WHAT THE EXERCISE ASKS | Wherever an image appears in the entries, drop it and reproduce everything else exactly.

THE INPUT |
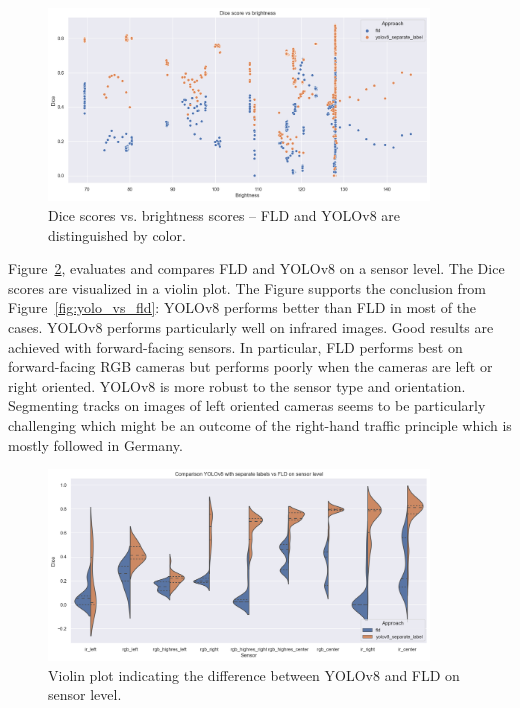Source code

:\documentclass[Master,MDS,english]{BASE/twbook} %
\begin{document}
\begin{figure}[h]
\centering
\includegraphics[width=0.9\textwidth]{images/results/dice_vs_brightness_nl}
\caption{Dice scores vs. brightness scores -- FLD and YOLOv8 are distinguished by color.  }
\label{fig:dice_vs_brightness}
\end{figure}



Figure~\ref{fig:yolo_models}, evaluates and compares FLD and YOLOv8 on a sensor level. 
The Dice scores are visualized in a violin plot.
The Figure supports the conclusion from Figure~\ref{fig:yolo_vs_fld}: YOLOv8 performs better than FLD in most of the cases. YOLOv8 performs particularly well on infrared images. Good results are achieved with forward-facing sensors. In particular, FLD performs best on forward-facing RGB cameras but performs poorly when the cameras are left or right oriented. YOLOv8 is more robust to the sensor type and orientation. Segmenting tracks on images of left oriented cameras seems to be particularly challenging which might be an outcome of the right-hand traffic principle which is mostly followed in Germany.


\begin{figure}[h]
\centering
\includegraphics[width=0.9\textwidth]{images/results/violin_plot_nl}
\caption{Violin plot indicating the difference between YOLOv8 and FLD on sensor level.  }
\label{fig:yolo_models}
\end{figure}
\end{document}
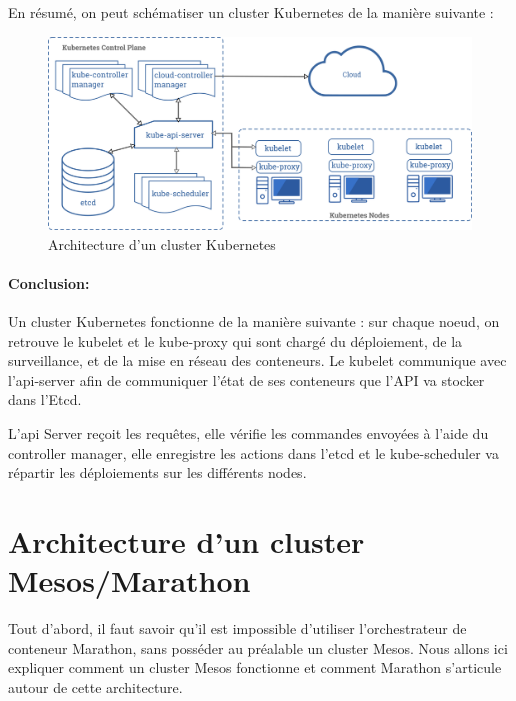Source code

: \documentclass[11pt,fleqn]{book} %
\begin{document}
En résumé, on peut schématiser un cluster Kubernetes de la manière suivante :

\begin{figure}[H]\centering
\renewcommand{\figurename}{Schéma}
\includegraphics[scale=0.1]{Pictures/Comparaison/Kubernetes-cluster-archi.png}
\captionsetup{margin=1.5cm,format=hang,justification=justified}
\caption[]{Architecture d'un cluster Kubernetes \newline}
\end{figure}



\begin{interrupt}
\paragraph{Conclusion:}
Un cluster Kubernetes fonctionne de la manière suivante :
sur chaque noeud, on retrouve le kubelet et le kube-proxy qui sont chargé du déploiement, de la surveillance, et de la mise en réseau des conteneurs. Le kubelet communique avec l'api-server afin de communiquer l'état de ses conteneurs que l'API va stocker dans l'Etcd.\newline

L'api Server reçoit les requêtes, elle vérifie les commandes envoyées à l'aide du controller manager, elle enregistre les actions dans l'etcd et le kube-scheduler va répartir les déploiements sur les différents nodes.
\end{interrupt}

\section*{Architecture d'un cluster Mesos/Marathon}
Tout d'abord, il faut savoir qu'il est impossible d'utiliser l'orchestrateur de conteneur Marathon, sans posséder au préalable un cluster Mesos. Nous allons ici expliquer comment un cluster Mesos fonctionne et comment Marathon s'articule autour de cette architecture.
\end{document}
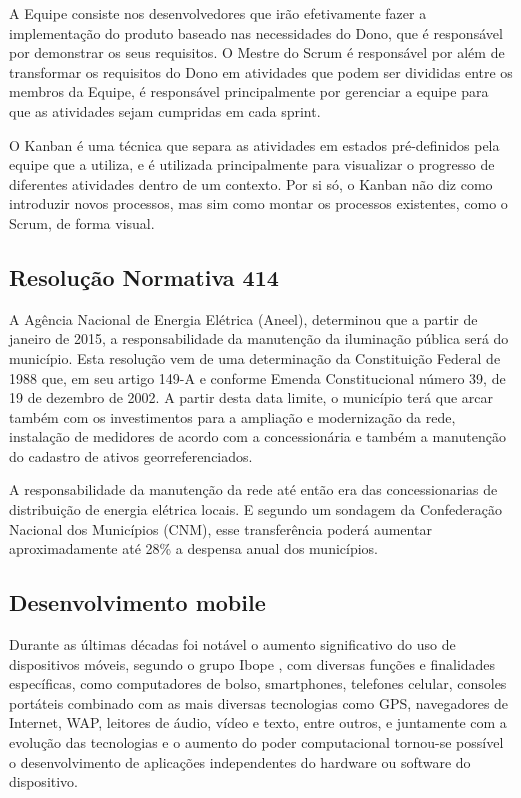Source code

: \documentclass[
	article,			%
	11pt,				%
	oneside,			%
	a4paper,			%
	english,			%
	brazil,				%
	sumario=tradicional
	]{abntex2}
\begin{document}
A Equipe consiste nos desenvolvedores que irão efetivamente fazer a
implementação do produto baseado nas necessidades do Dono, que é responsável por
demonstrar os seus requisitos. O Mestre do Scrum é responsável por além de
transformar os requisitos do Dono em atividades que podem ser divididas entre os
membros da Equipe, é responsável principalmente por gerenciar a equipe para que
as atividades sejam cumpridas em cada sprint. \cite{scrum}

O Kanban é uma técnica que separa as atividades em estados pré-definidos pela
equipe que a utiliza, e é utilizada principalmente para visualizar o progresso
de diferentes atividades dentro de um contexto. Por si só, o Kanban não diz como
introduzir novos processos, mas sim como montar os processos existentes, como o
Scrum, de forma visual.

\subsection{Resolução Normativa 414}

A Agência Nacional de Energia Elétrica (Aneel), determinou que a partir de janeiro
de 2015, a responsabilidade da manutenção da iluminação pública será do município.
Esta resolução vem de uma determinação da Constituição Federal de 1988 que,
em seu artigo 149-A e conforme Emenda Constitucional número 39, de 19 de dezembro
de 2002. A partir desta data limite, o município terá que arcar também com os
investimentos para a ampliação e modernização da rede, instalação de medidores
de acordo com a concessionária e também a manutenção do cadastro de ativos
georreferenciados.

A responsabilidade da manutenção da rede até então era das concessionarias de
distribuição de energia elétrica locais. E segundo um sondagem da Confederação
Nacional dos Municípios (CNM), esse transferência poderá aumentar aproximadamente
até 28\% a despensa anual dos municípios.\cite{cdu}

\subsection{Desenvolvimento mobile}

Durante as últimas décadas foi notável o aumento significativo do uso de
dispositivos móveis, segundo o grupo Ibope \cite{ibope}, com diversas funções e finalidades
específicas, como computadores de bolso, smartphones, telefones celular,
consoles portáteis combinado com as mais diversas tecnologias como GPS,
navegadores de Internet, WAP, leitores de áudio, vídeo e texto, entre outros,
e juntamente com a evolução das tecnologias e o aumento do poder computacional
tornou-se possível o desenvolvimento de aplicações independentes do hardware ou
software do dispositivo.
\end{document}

REPLY |
Source code

:\documentclass[Master,MDS,english]{BASE/twbook} %
\begin{document}
\begin{figure}[h]
\centering
\includegraphics[width=0.9\textwidth]{images/results/dice_vs_brightness_nl}
\caption{Dice scores vs. brightness scores -- FLD and YOLOv8 are distinguished by color.  }
\label{fig:dice_vs_brightness}
\end{figure}



Figure~\ref{fig:yolo_models}, evaluates and compares FLD and YOLOv8 on a sensor level. 
The Dice scores are visualized in a violin plot.
The Figure supports the conclusion from Figure~\ref{fig:yolo_vs_fld}: YOLOv8 performs better than FLD in most of the cases. YOLOv8 performs particularly well on infrared images. Good results are achieved with forward-facing sensors. In particular, FLD performs best on forward-facing RGB cameras but performs poorly when the cameras are left or right oriented. YOLOv8 is more robust to the sensor type and orientation. Segmenting tracks on images of left oriented cameras seems to be particularly challenging which might be an outcome of the right-hand traffic principle which is mostly followed in Germany.


\begin{figure}[h]
\centering
\includegraphics[width=0.9\textwidth]{images/results/violin_plot_nl}
\caption{Violin plot indicating the difference between YOLOv8 and FLD on sensor level.  }
\label{fig:yolo_models}
\end{figure}
\end{document}
Source code

: \documentclass[11pt,fleqn]{book} %
\begin{document}
En résumé, on peut schématiser un cluster Kubernetes de la manière suivante :

\begin{figure}[H]\centering
\renewcommand{\figurename}{Schéma}
\includegraphics[scale=0.1]{Pictures/Comparaison/Kubernetes-cluster-archi.png}
\captionsetup{margin=1.5cm,format=hang,justification=justified}
\caption[]{Architecture d'un cluster Kubernetes \newline}
\end{figure}



\begin{interrupt}
\paragraph{Conclusion:}
Un cluster Kubernetes fonctionne de la manière suivante :
sur chaque noeud, on retrouve le kubelet et le kube-proxy qui sont chargé du déploiement, de la surveillance, et de la mise en réseau des conteneurs. Le kubelet communique avec l'api-server afin de communiquer l'état de ses conteneurs que l'API va stocker dans l'Etcd.\newline

L'api Server reçoit les requêtes, elle vérifie les commandes envoyées à l'aide du controller manager, elle enregistre les actions dans l'etcd et le kube-scheduler va répartir les déploiements sur les différents nodes.
\end{interrupt}

\section*{Architecture d'un cluster Mesos/Marathon}
Tout d'abord, il faut savoir qu'il est impossible d'utiliser l'orchestrateur de conteneur Marathon, sans posséder au préalable un cluster Mesos. Nous allons ici expliquer comment un cluster Mesos fonctionne et comment Marathon s'articule autour de cette architecture.
\end{document}
Source code

: \documentclass[
	article,			%
	11pt,				%
	oneside,			%
	a4paper,			%
	english,			%
	brazil,				%
	sumario=tradicional
	]{abntex2}
\begin{document}
A Equipe consiste nos desenvolvedores que irão efetivamente fazer a
implementação do produto baseado nas necessidades do Dono, que é responsável por
demonstrar os seus requisitos. O Mestre do Scrum é responsável por além de
transformar os requisitos do Dono em atividades que podem ser divididas entre os
membros da Equipe, é responsável principalmente por gerenciar a equipe para que
as atividades sejam cumpridas em cada sprint. \cite{scrum}

O Kanban é uma técnica que separa as atividades em estados pré-definidos pela
equipe que a utiliza, e é utilizada principalmente para visualizar o progresso
de diferentes atividades dentro de um contexto. Por si só, o Kanban não diz como
introduzir novos processos, mas sim como montar os processos existentes, como o
Scrum, de forma visual.

\subsection{Resolução Normativa 414}

A Agência Nacional de Energia Elétrica (Aneel), determinou que a partir de janeiro
de 2015, a responsabilidade da manutenção da iluminação pública será do município.
Esta resolução vem de uma determinação da Constituição Federal de 1988 que,
em seu artigo 149-A e conforme Emenda Constitucional número 39, de 19 de dezembro
de 2002. A partir desta data limite, o município terá que arcar também com os
investimentos para a ampliação e modernização da rede, instalação de medidores
de acordo com a concessionária e também a manutenção do cadastro de ativos
georreferenciados.

A responsabilidade da manutenção da rede até então era das concessionarias de
distribuição de energia elétrica locais. E segundo um sondagem da Confederação
Nacional dos Municípios (CNM), esse transferência poderá aumentar aproximadamente
até 28\% a despensa anual dos municípios.\cite{cdu}

\subsection{Desenvolvimento mobile}

Durante as últimas décadas foi notável o aumento significativo do uso de
dispositivos móveis, segundo o grupo Ibope \cite{ibope}, com diversas funções e finalidades
específicas, como computadores de bolso, smartphones, telefones celular,
consoles portáteis combinado com as mais diversas tecnologias como GPS,
navegadores de Internet, WAP, leitores de áudio, vídeo e texto, entre outros,
e juntamente com a evolução das tecnologias e o aumento do poder computacional
tornou-se possível o desenvolvimento de aplicações independentes do hardware ou
software do dispositivo.
\end{document}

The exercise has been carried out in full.